São todas perguntas razoáveis.
Lembremos que as bases tributárias clássicas são renda, patrimônio e consumo. Uma reforma
tributária, quando requerida, deve especificar seus objetivos em
relação a cada uma dessas bases.
Em 1995, uma missão, constituída pelo Departamento de Assuntos Fiscais do Fundo Monetário Internacional e integrada por
especialistas de notório reconhecimento internacional, ao examinar o IRPJ brasileiro, assinalou de
forma concisa e peremptória: "...
o Imposto de Renda das Pessoas
Jurídicas, no Brasil, é demasiado
complexo...". Nada tão objetivamente verdadeiro. Esses mesmos
especialistas, quatro anos depois,
em outro trabalho, afirmavam:
"...depois de uma surpreendentemente bem-sucedida reforma na
tributação do Imposto de Renda
das Pessoas Jurídicas...". Talvez,
também, verdadeiro.
O que se fez no governo do presidente Fernando Henrique Cardoso, em matéria de reforma tributária da renda? Eliminou-se a
correção monetária dos balanços
(certamente a melhor explicação
da complexidade do imposto de
renda das pessoas jurídicas). Foram reduzidas as alíquotas marginais. Vinculou-se a compensação
de prejuízos à realização de lucros. Uniformizou-se o tratamento tributário entre empresas financeiras e não-financeiras (inclusive em relação à Cofins, ao PIS
e à Contribuição Social sobre o
Lucro Líquido). Integrou-se o
IRPJ com o IRPF (mediante isenção dos lucros e dividendos distribuídos). Estabeleceu-se a tributação em bases mundiais e dos preços de transferência. Fixou-se, de
forma inédita em todo mundo,
um tratamento discriminatório
em relação aos paraísos fiscais.
Instituiu-se o conceito de juros remuneratórios do capital próprio
com tributação equiparada ao de
juros de empréstimos. Adotou-se
um regime de tributação das aplicações no mercado financeiro
equivalente ao fixado para os resultados oriundos dos investimentos nas atividades produtivas. Ampliaram-se as possibilidades de opção pelo regime de tributação do lucro presumido. Instituiu-se o Simples (regime especial de tributação integral das pequenas e microempresas). Tudo
em nome de um projeto de reforma gradual e permanente que se
compadece com a racionalidade,
a coerência econômica, a simplicidade, a neutralidade tributária.

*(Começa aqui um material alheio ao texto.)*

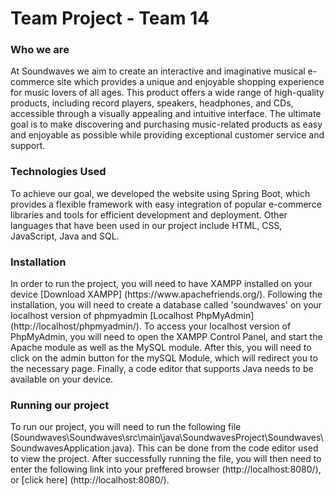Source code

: # Team Project - Team 14

<h3> Who we are </h3> 
At Soundwaves we aim to create an interactive and imaginative musical e-commerce site which provides a unique and enjoyable shopping experience for music lovers of all ages. This product offers a wide range of high-quality products, including record players, speakers, headphones, and CDs, accessible through a visually appealing and intuitive interface. The ultimate goal is to make discovering and purchasing music-related products as easy and enjoyable as possible while providing exceptional customer service and support. 

<h3> Technologies Used </h3> 
To achieve our goal, we developed the website using Spring Boot, which provides a flexible framework with easy integration of popular e-commerce libraries and tools for efficient development and deployment. Other languages that have been used in our project include HTML, CSS, JavaScript, Java and SQL.

<h3> Installation </h3> 
In order to run the project, you will need to have XAMPP installed on your device [Download XAMPP] (https://www.apachefriends.org/).
Following the installation, you will need to create a database called 'soundwaves' on your localhost version of phpmyadmin [Localhost PhpMyAdmin] (http://localhost/phpmyadmin/). To access your localhost version of PhpMyAdmin, you will need to open the XAMPP Control Panel, and start the Apache module as well as the MySQL module. After this, you will need to click on the admin button for the mySQL Module, which will redirect you to the necessary page. Finally, a code editor that supports Java needs to be available on your device.

<h3> Running our project </h3> 
To run our project, you will need to run the following file (Soundwaves\Soundwaves\src\main\java\SoundwavesProject\Soundwaves\SoundwavesApplication.java). This can be done from the code editor used to view the project. After successfully running the file, you will then need to enter the following link into your preffered browser (http://localhost:8080/), or [click here] (http://localhost:8080/).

Fez-se, de forma silenciosa, provavelmente, a maior reforma tributária da renda das pessoas jurídicas da história brasileira, conduzindo o país à condição de paradigma internacional.
Tecnologia tributária
Mas a reforma não se esgotou
em mudança da legislação. Envolveu uma profunda mudança nas
tecnologias utilizadas para o cumprimento das obrigações tributárias (o Brasil tornou-se não apenas pioneiro, mas líder internacional inconteste em matéria de
utilização da internet nas relações
entre o fisco e o contribuinte), e o
aperfeiçoamento dos instrumentos de fiscalização (expansão e
qualificação dos profissionais e
utilização de tecnologias sofisticadas). Os resultados foram compensadores. A arrecadação cresceu, a sonegação caiu, melhorou a
relação entre fisco e contribuinte.
Em relação ao Imposto de Renda das Pessoas Físicas, as mudanças foram todas orientadas no
sentido de racionalizar e simplificar a declaração, além de prevenir
a evasão e tornar a legislação previsível. O livro "Tributação de
Renda no Brasil Pós-Real" pretende registrar as mudanças recentes no Imposto de Renda.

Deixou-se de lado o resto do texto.